In mathematics, the 15 theorem or Conway–Schneeberger Fifteen Theorem, proved by John H. Conway and W. A. Schneeberger in 1993, states that if a positive definite quadratic form arising from an integer matrix represents all positive integers up to 15, then it represents all positive integers.
Conway and Schneeberger chose not to publish their proof because Manjul Bhargava found a simpler proof, published in 2000.

Conway conjectured an analogous statement for integral quadratic forms, with the constant 15 replaced by 290.
Bhargava and Jonathan Hanke have a 2011 preprint
with a proof of this "290 conjecture", but as of 2026 it has not been published, and the code containing the computations needed for the proof is no longer available at the URL listed in their preprint.

== Details ==

Suppose $Q_{ij}$ is a symmetric matrix with real entries. For any vector $x$ with integer components, define

$Q(x) = x^t Q x = \sum_{i,j} x_i Q_{ij} x_j$

This function is called a quadratic form. We say $Q$ is positive definite if $Q(x) > 0$ whenever $x \ne 0$. If $Q(x)$ is always an integer, we call the function $Q$ an integral quadratic form.

We get an integral quadratic form whenever the matrix entries $Q_{ij}$ are integers; then $Q$ is said to have integer matrix. However, $Q$ will still be an integral quadratic form if the off-diagonal entries $Q_{ij}$ are integers divided by 2, while the diagonal entries are integers. For example, x^{2} + xy + y^{2} is integral but does not have integral matrix.

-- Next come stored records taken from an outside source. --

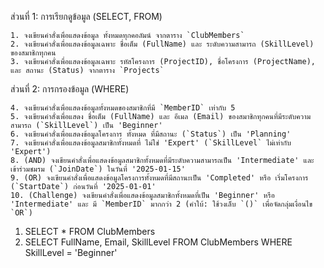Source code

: 
ส่วนที่ 1: การเรียกดูข้อมูล (SELECT, FROM)

    1. จงเขียนคำสั่งเพื่อแสดงข้อมูล ทั้งหมดทุกคอลัมน์ จากตาราง `ClubMembers`
    2. จงเขียนคำสั่งเพื่อแสดงข้อมูลเฉพาะ ชื่อเต็ม (FullName) และ ระดับความสามารถ (SkillLevel) ของสมาชิกทุกคน
    3. จงเขียนคำสั่งเพื่อแสดงข้อมูลเฉพาะ รหัสโครงการ (ProjectID), ชื่อโครงการ (ProjectName), และ สถานะ (Status) จากตาราง `Projects`

ส่วนที่ 2: การกรองข้อมูล (WHERE)

    4. จงเขียนคำสั่งเพื่อแสดงข้อมูลทั้งหมดของสมาชิกที่มี `MemberID` เท่ากับ 5
    5. จงเขียนคำสั่งเพื่อแสดง ชื่อเต็ม (FullName) และ อีเมล (Email) ของสมาชิกทุกคนที่มีระดับความสามารถ (`SkillLevel`) เป็น 'Beginner'
    6. จงเขียนคำสั่งเพื่อแสดงข้อมูลโครงการ ทั้งหมด ที่มีสถานะ (`Status`) เป็น 'Planning'
    7. จงเขียนคำสั่งเพื่อแสดงข้อมูลสมาชิกทั้งหมดที่ ไม่ใช่ 'Expert' (`SkillLevel` ไม่เท่ากับ 'Expert')
    8. (AND) จงเขียนคำสั่งเพื่อแสดงข้อมูลสมาชิกทั้งหมดที่มีระดับความสามารถเป็น 'Intermediate' และ เข้าร่วมชมรม (`JoinDate`) ในวันที่ '2025-01-15'
    9. (OR) จงเขียนคำสั่งเพื่อแสดงข้อมูลโครงการทั้งหมดที่มีสถานะเป็น 'Completed' หรือ เริ่มโครงการ (`StartDate`) ก่อนวันที่ '2025-01-01'
    10. (Challenge) จงเขียนคำสั่งเพื่อแสดงข้อมูลสมาชิกทั้งหมดที่เป็น 'Beginner' หรือ 'Intermediate' และ มี `MemberID` มากกว่า 2 (คำใบ้: ใช้วงเล็บ `()` เพื่อจัดกลุ่มเงื่อนไข `OR`)


1. SELECT * FROM ClubMembers
5. SELECT FullName, Email, SkillLevel FROM ClubMembers WHERE SkillLevel = 'Beginner'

A positive integral quadratic form taking all positive integers as values is called universal. The 15 theorem says that a quadratic form with integer matrix is universal if it takes the numbers from 1 to 15 as values. A more precise version says that, if a positive definite quadratic form with integral matrix takes the values 1, 2, 3, 5, 6, 7, 10, 14, 15 , then it takes all positive integers as values. Moreover, for each of these 9 numbers, there is such a quadratic form taking all other positive integers except for this number as values. If follows that none of the 9 numbers can be removed from the set.

For example, the quadratic form

$w^2 + x^2 + y^2 + z^2$

is universal, because every positive integer can be written as a sum of 4 squares, by Lagrange's four-square theorem. By the 15 theorem, to verify this, it is sufficient to check that every positive integer up to 15 is a sum of 4 squares. (This does not give an alternative proof of Lagrange's theorem, because Lagrange's theorem is used in the proof of the 15 theorem.)

On the other hand,

$w^2 + 2x^2 + 5y^2 + 5z^2,$

is a positive definite quadratic form with integral matrix that takes as values all positive integers other than 15.

The 290 theorem says a positive definite integral quadratic form is universal if it takes the numbers from 1 to 290 as values. A more precise version states that, if an integer valued integral quadratic form represents all the numbers 1, 2, 3, 5, 6, 7, 10, 13, 14, 15, 17, 19, 21, 22, 23, 26, 29, 30, 31, 34, 35, 37, 42, 58, 93, 110, 145, 203, 290 , then it represents all positive integers, and for each of these 29 numbers, there is such a quadratic form representing all other positive integers with the exception of this one number.

Bhargava has found analogous criteria for a quadratic form with integral matrix to represent all primes (the set {2, 3, 5, 7, 11, 13, 17, 19, 23, 29, 31, 37, 41, 43, 47, 67, 73} ) and for such a quadratic form to represent all positive odd integers (the set {1, 3, 5, 7, 11, 15, 33} ).